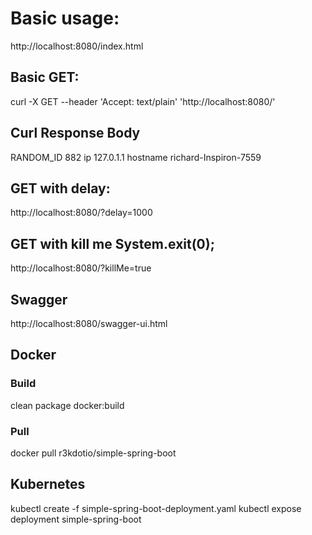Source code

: 
# Basic usage:
http://localhost:8080/index.html

## Basic GET:
curl -X GET --header 'Accept: text/plain' 'http://localhost:8080/'

## Curl Response Body
RANDOM_ID 882 ip 127.0.1.1 hostname richard-Inspiron-7559

##  GET with delay:
http://localhost:8080/?delay=1000

## GET with kill me System.exit(0);
http://localhost:8080/?killMe=true

## Swagger
http://localhost:8080/swagger-ui.html

## Docker
### Build
clean package docker:build

### Pull
docker pull r3kdotio/simple-spring-boot

## Kubernetes
kubectl create -f simple-spring-boot-deployment.yaml
kubectl expose deployment simple-spring-boot

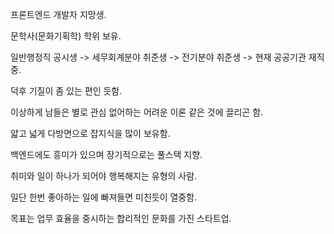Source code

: 프론트엔드 개발자 지망생.

문학사(문화기획학) 학위 보유.

일반행정직 공시생 -> 세무회계분야 취준생 -> 전기분야 취준생 -> 현재 공공기관 재직중.

덕후 기질이 좀 있는 편인 듯함.

이상하게 남들은 별로 관심 없어하는 어려운 이론 같은 것에 끌리곤 함. 

얇고 넓게 다방면으로 잡지식을 많이 보유함.

백엔드에도 흥미가 있으며 장기적으로는 풀스택 지향. 

취미와 일이 하나가 되어야 행복해지는 유형의 사람. 

일단 한번 좋아하는 일에 빠져들면 미친듯이 열중함. 

목표는 업무 효율을 중시하는 합리적인 문화를 가진 스타트업.
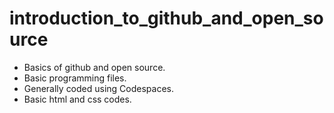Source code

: # introduction_to_github_and_open_source
<ul><li>Basics of github and open source.</li>
  <li>Basic programming files.</li>
  <li>Generally coded using Codespaces.</li>
  <li>Basic html and css codes.</li>
</ul>
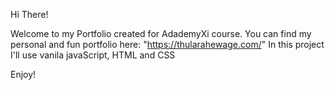 Hi There!

Welcome to my Portfolio created for AdademyXi course. 
You can find my personal and fun portfolio here: "https://thularahewage.com/" 
In this project I'll use vanila javaScript, HTML and CSS

Enjoy!
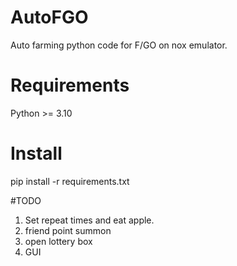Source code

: # AutoFGO
Auto farming python code for F/GO on nox emulator.

# Requirements
Python >= 3.10

# Install
pip install -r requirements.txt

#TODO
1. Set repeat times and eat apple.
2. friend point summon
3. open lottery box
4. GUI

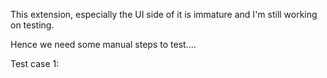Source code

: This extension, especially the UI side of it is immature and I'm still working on testing.

Hence we need some manual steps to test....

Test case 1: 
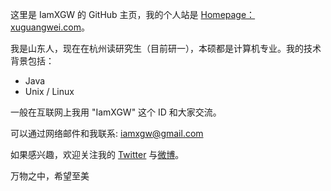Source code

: 这里是 IamXGW 的 GitHub 主页，我的个人站是 [Homepage：xuguangwei.com](https://xuguangwei.com)。

我是山东人，现在在杭州读研究生（目前研一），本硕都是计算机专业。我的技术背景包括：

* Java
* Unix / Linux

一般在互联网上我用 "IamXGW" 这个 ID 和大家交流。

可以通过网络邮件和我联系: iamxgw@gmail.com

如果感兴趣，欢迎关注我的 [Twitter](https://twitter.com/ErasrX) 与[微博](https://weibo.com/u/5599878741)。

万物之中，希望至美
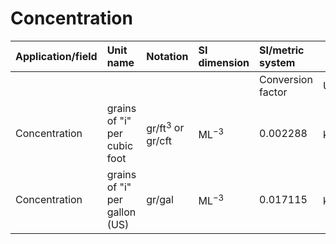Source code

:# Concentration

| Application/field | Unit name | Notation | SI dimension | SI/metric system |  | English/US system |  |
| :--- | :--- | :--- | :--- | :--- | :--- | :--- | :--- |
|  |  |  |  | Conversion factor | Unit | Conversion factor | Unit |
| Concentration | grains of "i" per cubic foot | $\mathrm{gr} / \mathrm{ft}^{3}$ or gr/cft | $\mathrm{ML}^{-3}$ | 0.002288 | $\mathrm{kg} / \mathrm{m}^{3}$ | 0.00014284 | $\mathrm{lb} / \mathrm{ft}^{3}$ |
| Concentration | grains of "i" per gallon (US) | gr/gal | $\mathrm{ML}^{-3}$ | 0.017115 | $\mathrm{kg} / \mathrm{m}^{3}$ | 0.0010685 | $\mathrm{lb} / \mathrm{ft}^{3}$ |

_____

### Task requirements
Output each entry exactly. Skip the pictures.

### Answer to the exercise
Source code

: 
# Basic usage:
http://localhost:8080/index.html

## Basic GET:
curl -X GET --header 'Accept: text/plain' 'http://localhost:8080/'

## Curl Response Body
RANDOM_ID 882 ip 127.0.1.1 hostname richard-Inspiron-7559

##  GET with delay:
http://localhost:8080/?delay=1000

## GET with kill me System.exit(0);
http://localhost:8080/?killMe=true

## Swagger
http://localhost:8080/swagger-ui.html

## Docker
### Build
clean package docker:build

### Pull
docker pull r3kdotio/simple-spring-boot

## Kubernetes
kubectl create -f simple-spring-boot-deployment.yaml
kubectl expose deployment simple-spring-boot

Source code

: 프론트엔드 개발자 지망생.

문학사(문화기획학) 학위 보유.

일반행정직 공시생 -> 세무회계분야 취준생 -> 전기분야 취준생 -> 현재 공공기관 재직중.

덕후 기질이 좀 있는 편인 듯함.

이상하게 남들은 별로 관심 없어하는 어려운 이론 같은 것에 끌리곤 함. 

얇고 넓게 다방면으로 잡지식을 많이 보유함.

백엔드에도 흥미가 있으며 장기적으로는 풀스택 지향. 

취미와 일이 하나가 되어야 행복해지는 유형의 사람. 

일단 한번 좋아하는 일에 빠져들면 미친듯이 열중함. 

목표는 업무 효율을 중시하는 합리적인 문화를 가진 스타트업.
Source code

: # introduction_to_github_and_open_source
<ul><li>Basics of github and open source.</li>
  <li>Basic programming files.</li>
  <li>Generally coded using Codespaces.</li>
  <li>Basic html and css codes.</li>
</ul>
 Hi There!

Welcome to my Portfolio created for AdademyXi course. 
You can find my personal and fun portfolio here: "https://thularahewage.com/" 
In this project I'll use vanila javaScript, HTML and CSS

Enjoy!
Source code

: # AutoFGO
Auto farming python code for F/GO on nox emulator.

# Requirements
Python >= 3.10

# Install
pip install -r requirements.txt

#TODO
1. Set repeat times and eat apple.
2. friend point summon
3. open lottery box
4. GUI

Source code

: This extension, especially the UI side of it is immature and I'm still working on testing.

Hence we need some manual steps to test....

Test case 1: 
Source code

: 这里是 IamXGW 的 GitHub 主页，我的个人站是 [Homepage：xuguangwei.com](https://xuguangwei.com)。

我是山东人，现在在杭州读研究生（目前研一），本硕都是计算机专业。我的技术背景包括：

* Java
* Unix / Linux

一般在互联网上我用 "IamXGW" 这个 ID 和大家交流。

可以通过网络邮件和我联系: iamxgw@gmail.com

如果感兴趣，欢迎关注我的 [Twitter](https://twitter.com/ErasrX) 与[微博](https://weibo.com/u/5599878741)。

万物之中，希望至美
Source code

:# Concentration

| Application/field | Unit name | Notation | SI dimension | SI/metric system |  | English/US system |  |
| :--- | :--- | :--- | :--- | :--- | :--- | :--- | :--- |
|  |  |  |  | Conversion factor | Unit | Conversion factor | Unit |
| Concentration | grains of "i" per cubic foot | $\mathrm{gr} / \mathrm{ft}^{3}$ or gr/cft | $\mathrm{ML}^{-3}$ | 0.002288 | $\mathrm{kg} / \mathrm{m}^{3}$ | 0.00014284 | $\mathrm{lb} / \mathrm{ft}^{3}$ |
| Concentration | grains of "i" per gallon (US) | gr/gal | $\mathrm{ML}^{-3}$ | 0.017115 | $\mathrm{kg} / \mathrm{m}^{3}$ | 0.0010685 | $\mathrm{lb} / \mathrm{ft}^{3}$ |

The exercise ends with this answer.